• Task to complete: Leave the images behind and copy every record exactly.

• Materials provided:
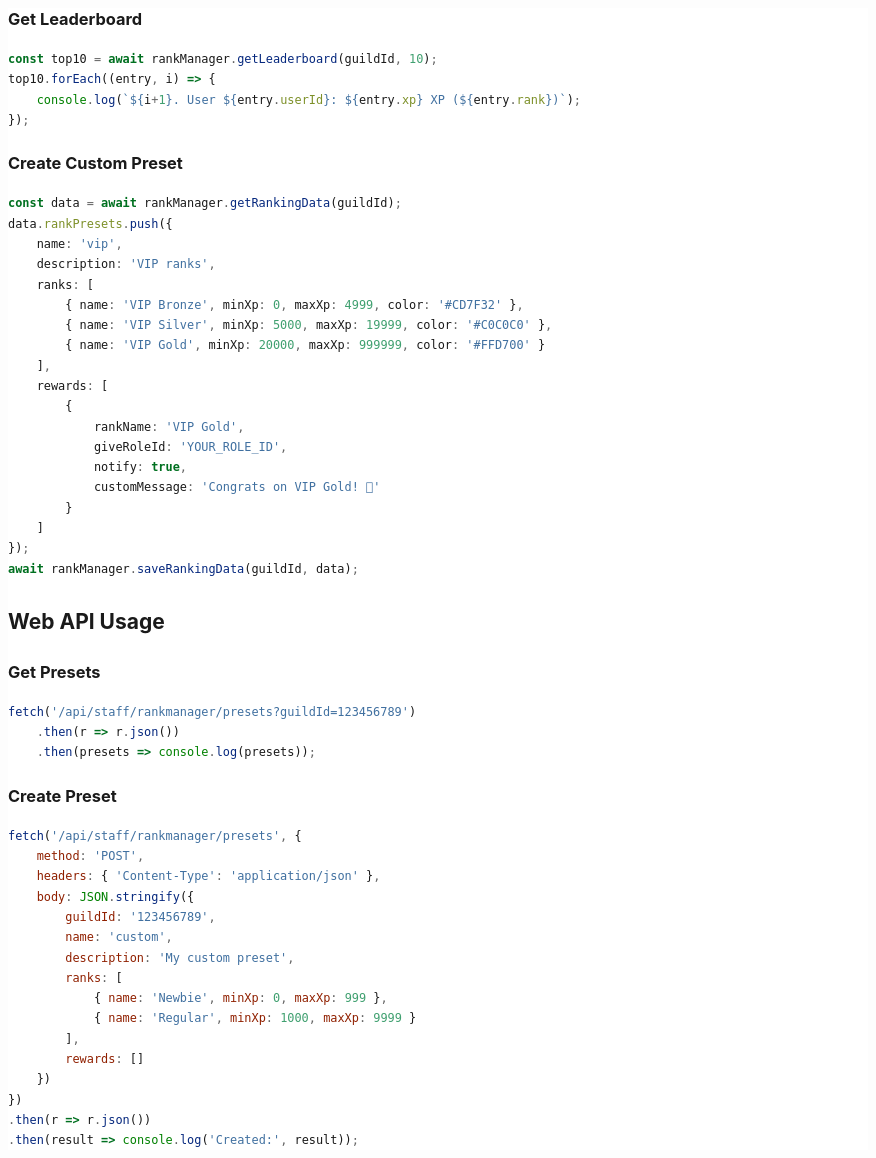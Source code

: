 ### Get Leaderboard

```typescript
const top10 = await rankManager.getLeaderboard(guildId, 10);
top10.forEach((entry, i) => {
    console.log(`${i+1}. User ${entry.userId}: ${entry.xp} XP (${entry.rank})`);
});
```

### Create Custom Preset

```typescript
const data = await rankManager.getRankingData(guildId);
data.rankPresets.push({
    name: 'vip',
    description: 'VIP ranks',
    ranks: [
        { name: 'VIP Bronze', minXp: 0, maxXp: 4999, color: '#CD7F32' },
        { name: 'VIP Silver', minXp: 5000, maxXp: 19999, color: '#C0C0C0' },
        { name: 'VIP Gold', minXp: 20000, maxXp: 999999, color: '#FFD700' }
    ],
    rewards: [
        { 
            rankName: 'VIP Gold', 
            giveRoleId: 'YOUR_ROLE_ID', 
            notify: true,
            customMessage: 'Congrats on VIP Gold! 🎉'
        }
    ]
});
await rankManager.saveRankingData(guildId, data);
```

## Web API Usage

### Get Presets

```javascript
fetch('/api/staff/rankmanager/presets?guildId=123456789')
    .then(r => r.json())
    .then(presets => console.log(presets));
```

### Create Preset

```javascript
fetch('/api/staff/rankmanager/presets', {
    method: 'POST',
    headers: { 'Content-Type': 'application/json' },
    body: JSON.stringify({
        guildId: '123456789',
        name: 'custom',
        description: 'My custom preset',
        ranks: [
            { name: 'Newbie', minXp: 0, maxXp: 999 },
            { name: 'Regular', minXp: 1000, maxXp: 9999 }
        ],
        rewards: []
    })
})
.then(r => r.json())
.then(result => console.log('Created:', result));
```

• Output below:
Source code

: ### Get Leaderboard

```typescript
const top10 = await rankManager.getLeaderboard(guildId, 10);
top10.forEach((entry, i) => {
    console.log(`${i+1}. User ${entry.userId}: ${entry.xp} XP (${entry.rank})`);
});
```

### Create Custom Preset

```typescript
const data = await rankManager.getRankingData(guildId);
data.rankPresets.push({
    name: 'vip',
    description: 'VIP ranks',
    ranks: [
        { name: 'VIP Bronze', minXp: 0, maxXp: 4999, color: '#CD7F32' },
        { name: 'VIP Silver', minXp: 5000, maxXp: 19999, color: '#C0C0C0' },
        { name: 'VIP Gold', minXp: 20000, maxXp: 999999, color: '#FFD700' }
    ],
    rewards: [
        { 
            rankName: 'VIP Gold', 
            giveRoleId: 'YOUR_ROLE_ID', 
            notify: true,
            customMessage: 'Congrats on VIP Gold! 🎉'
        }
    ]
});
await rankManager.saveRankingData(guildId, data);
```

## Web API Usage

### Get Presets

```javascript
fetch('/api/staff/rankmanager/presets?guildId=123456789')
    .then(r => r.json())
    .then(presets => console.log(presets));
```

### Create Preset

```javascript
fetch('/api/staff/rankmanager/presets', {
    method: 'POST',
    headers: { 'Content-Type': 'application/json' },
    body: JSON.stringify({
        guildId: '123456789',
        name: 'custom',
        description: 'My custom preset',
        ranks: [
            { name: 'Newbie', minXp: 0, maxXp: 999 },
            { name: 'Regular', minXp: 1000, maxXp: 9999 }
        ],
        rewards: []
    })
})
.then(r => r.json())
.then(result => console.log('Created:', result));
```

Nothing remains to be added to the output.